Singalong the right prescription for patients

THERAPEUTIC SINGALONG: Parkinsons sufferer Iris Matheson is finding the CeleBRation Choir is helping her to walk more confidently.
THERAPEUTIC SINGALONG: Parkinsons sufferer Iris Matheson is finding the CeleBRation Choir is helping her to walk more confidently.

The CeleBRation Choir is not your average choir.

Set up in September by Auckland University's Centre for Brain Research, it uses music as therapy to help people with neurological conditions such as huntington's or motor neurone disease.

The weekly sessions at the Tamaki Campus in Glen Innes provide an opportunity for patients and their caregivers to get together and enjoy a sing-along.

Music therapist Alison Cooper says it is the first choir of its type in New Zealand.

"We were very inspired by the Sing for Joy choir in London.
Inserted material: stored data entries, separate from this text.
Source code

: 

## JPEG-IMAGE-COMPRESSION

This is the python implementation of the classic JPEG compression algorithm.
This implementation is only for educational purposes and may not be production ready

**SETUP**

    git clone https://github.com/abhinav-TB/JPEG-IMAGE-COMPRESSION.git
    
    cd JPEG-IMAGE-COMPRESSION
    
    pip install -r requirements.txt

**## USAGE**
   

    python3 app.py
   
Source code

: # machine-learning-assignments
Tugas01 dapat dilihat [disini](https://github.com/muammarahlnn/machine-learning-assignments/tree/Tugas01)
I heard them sing when I was in London in May."

She says there is growing evidence that music is beneficial to people's health.

"Music uses many parts of the brain so even if one part of the brain is
damaged through an accident or disease, it seems the brain can use other pathways."
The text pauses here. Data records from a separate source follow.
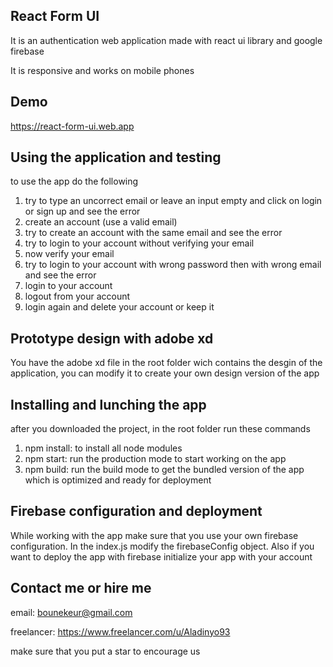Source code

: ## React Form UI
 It is an authentication web application made with react ui library and google firebase
 
 It is responsive and works on mobile phones

## Demo
https://react-form-ui.web.app

## Using the application and testing
to use the app do the following

1. try to type an uncorrect email or leave an input empty and click on login or sign up and see the error
2. create an account (use a valid email)
3. try to create an account with the same email and see the error
4. try to login to your account without verifying your email
5. now verify your email
6. try to login to your account with wrong password then with wrong email and see the error
7. login to your account
8. logout from your account
9. login again and delete your account or keep it

## Prototype design with adobe xd
You have the adobe xd file in the root folder wich contains the desgin of the application, you can modify it to create your own design version of the app

## Installing and lunching the app
after you downloaded the project, in the root folder run these commands
1. npm install: to install all node modules
2. npm start: run the production mode to start working on the app
3. npm build: run the build mode to get the bundled version of the app which is optimized and ready for deployment

## Firebase configuration and deployment
While working with the app make sure that you use your own firebase configuration.
In the index.js modify the firebaseConfig object.
Also if you want to deploy the app with firebase initialize your app with your account

## Contact me or hire me
email: bounekeur@gmail.com

freelancer: https://www.freelancer.com/u/Aladinyo93

make sure that you put a star to encourage us
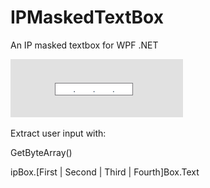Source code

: # IPMaskedTextBox
An IP masked textbox for WPF .NET

![IP masked textbox gif](maskbox.gif)

Extract user input with:

GetByteArray()

ipBox.[First | Second | Third | Fourth]Box.Text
When people start to sing songs they've known for a long time, it also triggers their memory and speech, she says.

St Heliers resident Iris Matheson was diagnosed with parkinsons disease two years ago.
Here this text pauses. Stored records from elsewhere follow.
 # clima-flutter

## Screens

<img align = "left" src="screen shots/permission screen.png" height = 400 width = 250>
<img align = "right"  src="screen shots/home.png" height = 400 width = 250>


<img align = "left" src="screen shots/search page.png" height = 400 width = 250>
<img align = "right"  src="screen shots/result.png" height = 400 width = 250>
She still works part-time supporting the elderly in their homes, but sometimes has difficulty walking.

Joining the choir has helped her in more ways than one.

"I feel I can walk more confidently than I did before," she says.

"The breathing exercises seem to strengthen your core muscles - when you do them repetitively and everyday. It's strengthening."

An avid singer, she says working the vocal chords seems to "oxygenate your blood" and makes you feel better.

"It's something a bit different. We all get stuck in a rut and it's good to do something different."

The caregiver of another choir member, who suffers primary progressive aphasia, has found he is talking more, both in session and at home.

"It's very positive," Ms Cooper says. "People are coming back every week so that suggests they're enjoying it. It's a social thing as much as the actual music side."

The choir will run each week until Christmas, alternating between Monday afternoons and Thursday evenings. The centre hopes to secure more funding to continue the programme next year.

Spaces are still available for new members.